Samford continues to be the highest ranked private institution in Alabama and ranked very high among its Southern Conference peers. Only Elon University (North Carolina) was higher, ranking first in the same regional universities-South category as Samford.
The rankings are based on the Carnegie Foundation for the Advancement of Teaching classifications and assess such criteria as academic reputation, graduation and retention rates, class size, faculty/student ratio and alumni giving, according to Sarah C. Latham, Samford’s vice president for operations and planning. Peer assessments from presidents, provosts and chief admission officers of institutions in the same classification also account for 25 percent of the overall score for each institution.
“It always is meaningful to be so highly regarded by your peers, and this very high ranking affirms the strong academic reputation that Samford University has developed over the decades,” said Samford President Andrew Westmoreland.
Institutions in Samford’s classification are ranked in four regions. In addition to its high ranking among peer institutions in the South, Samford’s overall score ranked it among the top 10 regional universities nationally.
Samford also was ranked sixth among regional universities in the South on the “Great Schools, Great Price” list. According to U.S. News officials, only schools ranked in or near the top of their categories were included in this list because U.S. News considers the most significant values to be among colleges that are above average academically. Two of the three schools ranked above Samford in the overall South rankings – Rollins (Florida) and Stetson (Florida) – also were on this list.
In addition, Samford was one of 19 universities in the South to be named an “A-Plus School for B Students.” Institutions on the list admitted a “meaningful proportion of applicants whose test scores and class standing put in them in non-A territory, but who have a decent shot at being accepted and thriving” according to U.S. News officials. Again, two of the three schools ranked above Samford in the South rankings – Rollins and Elon (North Carolina) – also were included in this list.
Until 2007, Samford had been ranked among regional universities in the South. But, a shift in Carnegie Foundation classifications that year moved Samford into the national doctoral research universities category, Latham said. Samford was in the top tier each of the four years it was in that classification. A change in the criteria for recognizing doctoral degrees moved Samford back to the regional university classification earlier this year, she explained. The last Carnegie Foundation reclassification was in 2006.
Samford’s doctor of education degree (Ed.D.) is the only degree that meets the revised criteria for the national doctoral research classification, Latham said, and institutions are required to grant 20 such degrees each year to maintain that status. In the most recent reporting year, Samford awarded 15 Ed.D. degrees. Samford’s professional doctoral degrees – ministry, nursing, law and pharmacy – now fall into a different classification.
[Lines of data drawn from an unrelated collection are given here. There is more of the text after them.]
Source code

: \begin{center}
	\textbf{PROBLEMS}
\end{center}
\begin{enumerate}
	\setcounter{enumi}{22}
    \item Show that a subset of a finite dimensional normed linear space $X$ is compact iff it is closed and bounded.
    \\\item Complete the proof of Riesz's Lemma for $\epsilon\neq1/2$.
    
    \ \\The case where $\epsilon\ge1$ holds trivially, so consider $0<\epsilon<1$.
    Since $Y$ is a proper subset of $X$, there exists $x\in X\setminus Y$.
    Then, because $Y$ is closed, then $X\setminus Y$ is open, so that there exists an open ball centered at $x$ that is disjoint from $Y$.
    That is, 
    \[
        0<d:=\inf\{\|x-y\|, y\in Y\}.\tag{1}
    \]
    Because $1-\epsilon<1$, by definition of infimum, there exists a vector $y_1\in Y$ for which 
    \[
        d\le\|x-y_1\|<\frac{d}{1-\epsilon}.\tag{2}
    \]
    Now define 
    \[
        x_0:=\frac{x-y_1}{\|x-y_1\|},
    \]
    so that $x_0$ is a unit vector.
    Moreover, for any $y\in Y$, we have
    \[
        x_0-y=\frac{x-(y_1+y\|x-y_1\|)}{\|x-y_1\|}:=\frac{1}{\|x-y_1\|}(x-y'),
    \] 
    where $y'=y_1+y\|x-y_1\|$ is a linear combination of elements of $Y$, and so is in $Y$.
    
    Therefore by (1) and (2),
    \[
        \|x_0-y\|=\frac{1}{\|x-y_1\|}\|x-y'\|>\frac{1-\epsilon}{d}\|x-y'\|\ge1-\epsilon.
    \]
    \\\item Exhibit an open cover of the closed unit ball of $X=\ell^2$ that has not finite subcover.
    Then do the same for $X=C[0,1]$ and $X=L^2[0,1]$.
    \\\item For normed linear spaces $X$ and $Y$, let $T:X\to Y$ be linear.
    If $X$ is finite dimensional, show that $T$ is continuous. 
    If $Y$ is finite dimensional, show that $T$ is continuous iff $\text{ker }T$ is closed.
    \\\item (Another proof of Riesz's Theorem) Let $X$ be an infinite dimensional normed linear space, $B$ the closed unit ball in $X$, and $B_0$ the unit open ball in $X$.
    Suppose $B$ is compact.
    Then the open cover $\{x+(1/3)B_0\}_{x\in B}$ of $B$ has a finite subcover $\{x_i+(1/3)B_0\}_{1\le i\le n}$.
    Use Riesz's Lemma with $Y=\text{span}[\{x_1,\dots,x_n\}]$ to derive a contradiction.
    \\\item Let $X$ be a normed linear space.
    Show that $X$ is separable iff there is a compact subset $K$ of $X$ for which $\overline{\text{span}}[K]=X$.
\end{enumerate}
Westmoreland noted that the high U.S. News rankings come at the same time the university anticipates announcing another strong fall enrollment. Official enrollment figures are expected to be released Sept. 16. He also noted that the university had near-record annual giving in fiscal 2011, with more than $35 million in gifts in the year that ended June 30. Several Samford programs, including business, entrepreneurship and nursing, have achieved high national rankings in recent months, and the university has been highly ranked in the past year by other publications such as Forbes, Kiplinger’s and The Princeton Review.
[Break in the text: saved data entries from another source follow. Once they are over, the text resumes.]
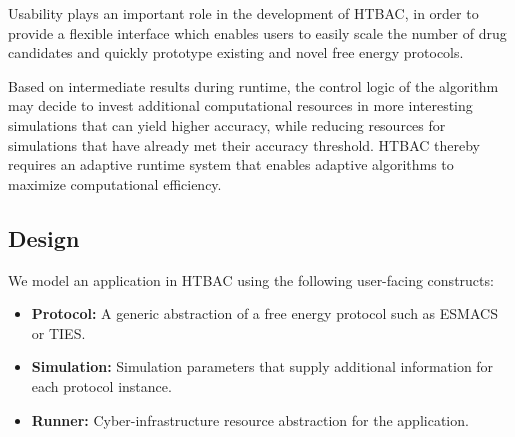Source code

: 
Usability plays an important role in the development of HTBAC, in order to
provide a flexible interface which enables users to easily scale the number
of drug candidates and quickly prototype existing and novel free energy
protocols.

Based on intermediate results during runtime, the control logic of the
algorithm may decide to invest additional computational resources in more
interesting simulations that can yield higher accuracy, while reducing
resources for simulations that have already met their accuracy threshold.
HTBAC thereby requires an adaptive runtime system 
 that enables adaptive algorithms to maximize computational
efficiency.

\subsection{Design}

We model an application in HTBAC using the following user-facing 
constructs:

\begin{itemize}
  \item \textbf{Protocol:} A generic abstraction of a free energy protocol
  such as ESMACS or TIES.
  \item \textbf{Simulation:} Simulation parameters that supply additional
  information for each protocol instance.
  \item \textbf{Runner:} Cyber-infrastructure resource abstraction for the
  application.
\end{itemize}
“Rankings are just one, albeit a very public way to measure the true success of any university,” said Samford University President Andrew Westmoreland. “Our Carnegie reclassification and this shift in our U.S. News ranking does not change Samford’s mission as a comprehensive university with nationally-recognized, rigorous academic programs. We continue to be the highest-ranked private institution in Alabama, and we will continue with our long-established vision to move Samford forward in national recognition for our people and programs.”